The proposals aim to crack down on scams, regulate emerging financial products and strengthen consumer rights in the US state of New York, with the Democrat governor suggesting various rules to enhance oversight of firms in the banking and payments sector. 

“New Yorkers are tired of being nickel-and-dimed by hidden fees, overly burdensome policies, confusing fine print and unfair practices,” Governor Hochul said in a press release. 

“Online shopping is more popular than ever, and we need to update our laws to reflect the changing times.
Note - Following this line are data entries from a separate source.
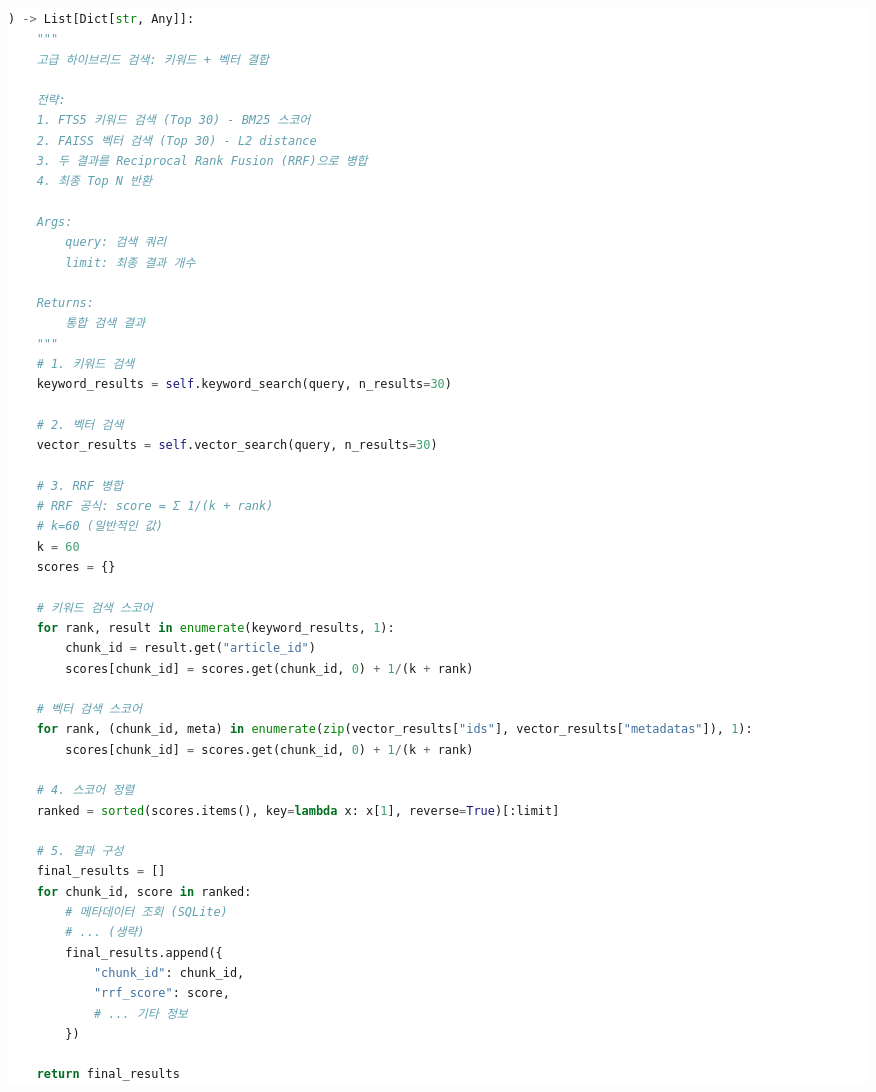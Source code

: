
 ```python
) -> List[Dict[str, Any]]:
    """
    고급 하이브리드 검색: 키워드 + 벡터 결합

    전략:
    1. FTS5 키워드 검색 (Top 30) - BM25 스코어
    2. FAISS 벡터 검색 (Top 30) - L2 distance
    3. 두 결과를 Reciprocal Rank Fusion (RRF)으로 병합
    4. 최종 Top N 반환

    Args:
        query: 검색 쿼리
        limit: 최종 결과 개수

    Returns:
        통합 검색 결과
    """
    # 1. 키워드 검색
    keyword_results = self.keyword_search(query, n_results=30)

    # 2. 벡터 검색
    vector_results = self.vector_search(query, n_results=30)

    # 3. RRF 병합
    # RRF 공식: score = Σ 1/(k + rank)
    # k=60 (일반적인 값)
    k = 60
    scores = {}

    # 키워드 검색 스코어
    for rank, result in enumerate(keyword_results, 1):
        chunk_id = result.get("article_id")
        scores[chunk_id] = scores.get(chunk_id, 0) + 1/(k + rank)

    # 벡터 검색 스코어
    for rank, (chunk_id, meta) in enumerate(zip(vector_results["ids"], vector_results["metadatas"]), 1):
        scores[chunk_id] = scores.get(chunk_id, 0) + 1/(k + rank)

    # 4. 스코어 정렬
    ranked = sorted(scores.items(), key=lambda x: x[1], reverse=True)[:limit]

    # 5. 결과 구성
    final_results = []
    for chunk_id, score in ranked:
        # 메타데이터 조회 (SQLite)
        # ... (생략)
        final_results.append({
            "chunk_id": chunk_id,
            "rrf_score": score,
            # ... 기타 정보
        })

    return final_results
```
That’s why I’m proposing nation-leading consumer protections that prioritise consumer rights and keep hard-earned money in New Yorkers’ pockets.”

The plans include taking on the issue of “elder fraud”. 
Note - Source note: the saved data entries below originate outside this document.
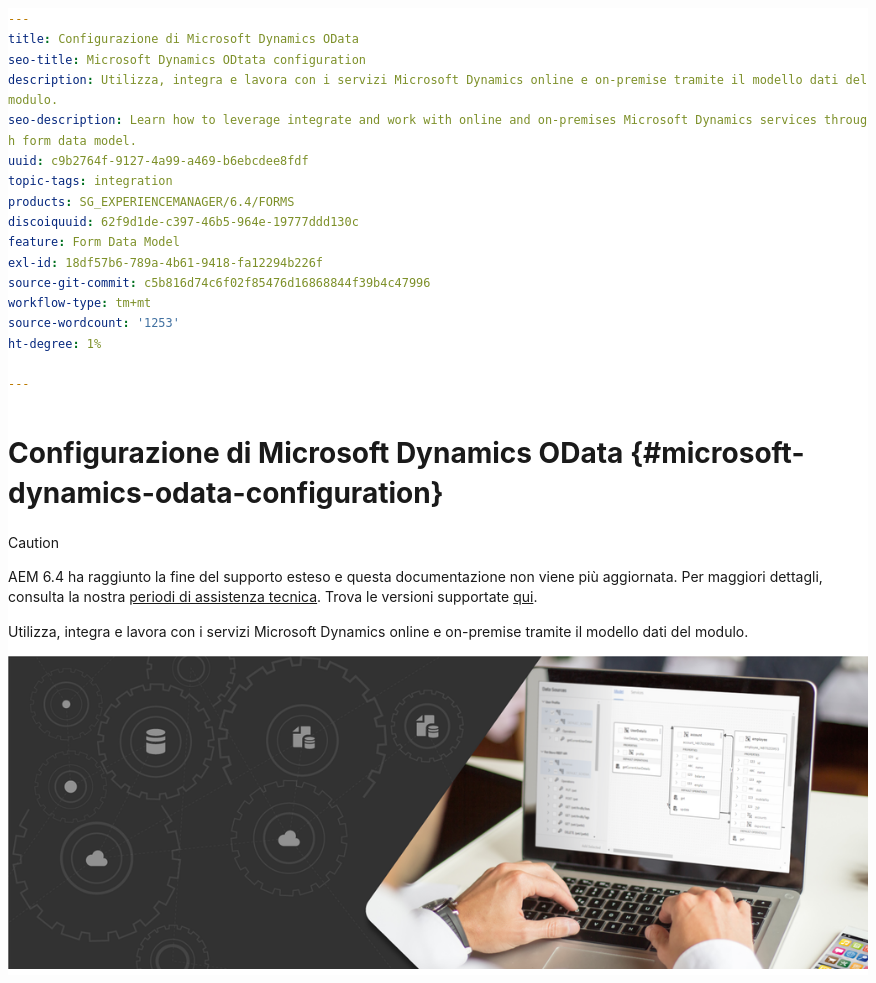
 ```yaml
---
title: Configurazione di Microsoft Dynamics OData
seo-title: Microsoft Dynamics ODtata configuration
description: Utilizza, integra e lavora con i servizi Microsoft Dynamics online e on-premise tramite il modello dati del modulo.
seo-description: Learn how to leverage integrate and work with online and on-premises Microsoft Dynamics services through form data model.
uuid: c9b2764f-9127-4a99-a469-b6ebcdee8fdf
topic-tags: integration
products: SG_EXPERIENCEMANAGER/6.4/FORMS
discoiquuid: 62f9d1de-c397-46b5-964e-19777ddd130c
feature: Form Data Model
exl-id: 18df57b6-789a-4b61-9418-fa12294b226f
source-git-commit: c5b816d74c6f02f85476d16868844f39b4c47996
workflow-type: tm+mt
source-wordcount: '1253'
ht-degree: 1%

---
```


# Configurazione di Microsoft Dynamics OData {#microsoft-dynamics-odata-configuration}

>[!CAUTION]
>
>AEM 6.4 ha raggiunto la fine del supporto esteso e questa documentazione non viene più aggiornata. Per maggiori dettagli, consulta la nostra [periodi di assistenza tecnica](https://helpx.adobe.com/it/support/programs/eol-matrix.html). Trova le versioni supportate [qui](https://experienceleague.adobe.com/docs/).

Utilizza, integra e lavora con i servizi Microsoft Dynamics online e on-premise tramite il modello dati del modulo.

![integrazione dei dati](assets/data-integeration.png)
In her proposals, Hochul said that she is prioritising the protection of vulnerable seniors, with new legislation that will empower financial institutions to pause suspicious transactions and mandate reporting of suspected exploitation to law enforcement and Adult Protective Services. 

In addition, the state will roll out training for institutions to spot exploitation while maintaining the autonomy of affected individuals.

Regulating BNPL

Governor Hochul also said that the rapid growth of the BNPL industry has raised concerns about consumer overextension and data misuse. 
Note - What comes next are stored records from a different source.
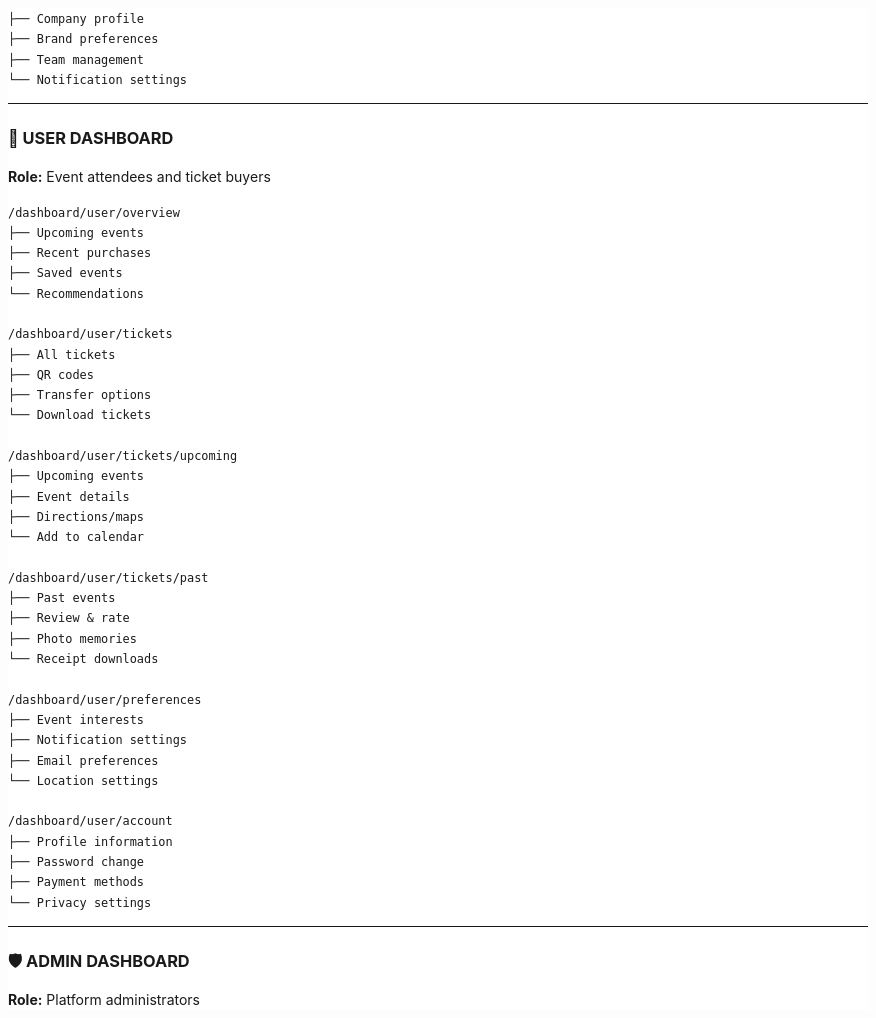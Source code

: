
 ```
├── Company profile
├── Brand preferences
├── Team management
└── Notification settings
```

---

### 👤 USER DASHBOARD
**Role:** Event attendees and ticket buyers

```
/dashboard/user/overview
├── Upcoming events
├── Recent purchases
├── Saved events
└── Recommendations

/dashboard/user/tickets
├── All tickets
├── QR codes
├── Transfer options
└── Download tickets

/dashboard/user/tickets/upcoming
├── Upcoming events
├── Event details
├── Directions/maps
└── Add to calendar

/dashboard/user/tickets/past
├── Past events
├── Review & rate
├── Photo memories
└── Receipt downloads

/dashboard/user/preferences
├── Event interests
├── Notification settings
├── Email preferences
└── Location settings

/dashboard/user/account
├── Profile information
├── Password change
├── Payment methods
└── Privacy settings
```

---

### 🛡️ ADMIN DASHBOARD
**Role:** Platform administrators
To address this, the governor proposes a licensing and supervision framework for BNPL providers. 

The legislation would introduce safeguards, including clear disclosure requirements, limits on late fees, robust dispute resolution processes and data privacy protections.

The need for safeguards is supported by recent Consumer Financial Protection Bureau (CFPB) findings that highlighted that nearly two-thirds of BNPL loans were granted to consumers with subprime or deep subprime credit scores, with lenders approving 78 percent of these applications.

Further proposals

The governor also plans to build on legislation signed in 2023 directing the Department of Financial Services to issue regulations capping daily overdraft fees, banning predatory practices and ensuring timely notifications to improve transparency.

Other proposals target online shopping, with a plan to mandate businesses to simplify cancellation procedures, ensuring they are as straightforward as signing up, building on earlier laws requiring notifications of upcoming renewals, and another proposal mandates a minimum 30-day return window for most products sold by medium and large retailers, with some exceptions such as final-sale items. 

Hochul also said that she will seek to introduce first-in-the-nation legislation regarding surveillance pricing.

This proposal would require businesses to notify consumers when personal data influences pricing and prohibit the use of protected class data, such as age or gender, in setting prices.

“We work hard to protect consumers from being taken advantage of before, during and after a purchase in-store or online,” said New York Secretary of State Walter T. Mosley.

“We applaud Governor Hochul’s proposal to strengthen the laws that will hold unscrupulous actors accountable and stand up for New York’s consumers in the marketplace.”

Expect new rules

Banks and payments companies face increased operational demands and compliance costs if Hochul’s plans are implemented. 

The expectation to implement systems and processes to identify, pause and report suspicious transactions involving elderly or vulnerable individuals will require upgrades to fraud detection tools, staff training and more reporting. 

In addition, new regulations capping daily overdraft fees and banning exploitative charges will likely reduce revenue streams, prompting payment service providers to revise their business models. 

BNPL providers with a customer base in New York face a new licensing and supervision framework, potentially creating barriers to entry for smaller firms.

Like their banking counterparts, they will also have to deal with more compliance costs. 

Firms will need to strengthen their data privacy practices, limit late fees and provide transparent disclosures, and this increased oversight will also mean stricter enforcement actions.

These changes no doubt create challenges for firms as they deal with a new, increased consumer protection focus.

However, for BNPL in particular, this could allow for increased mainstream acceptance, and enable better competition with incumbent credit card companies.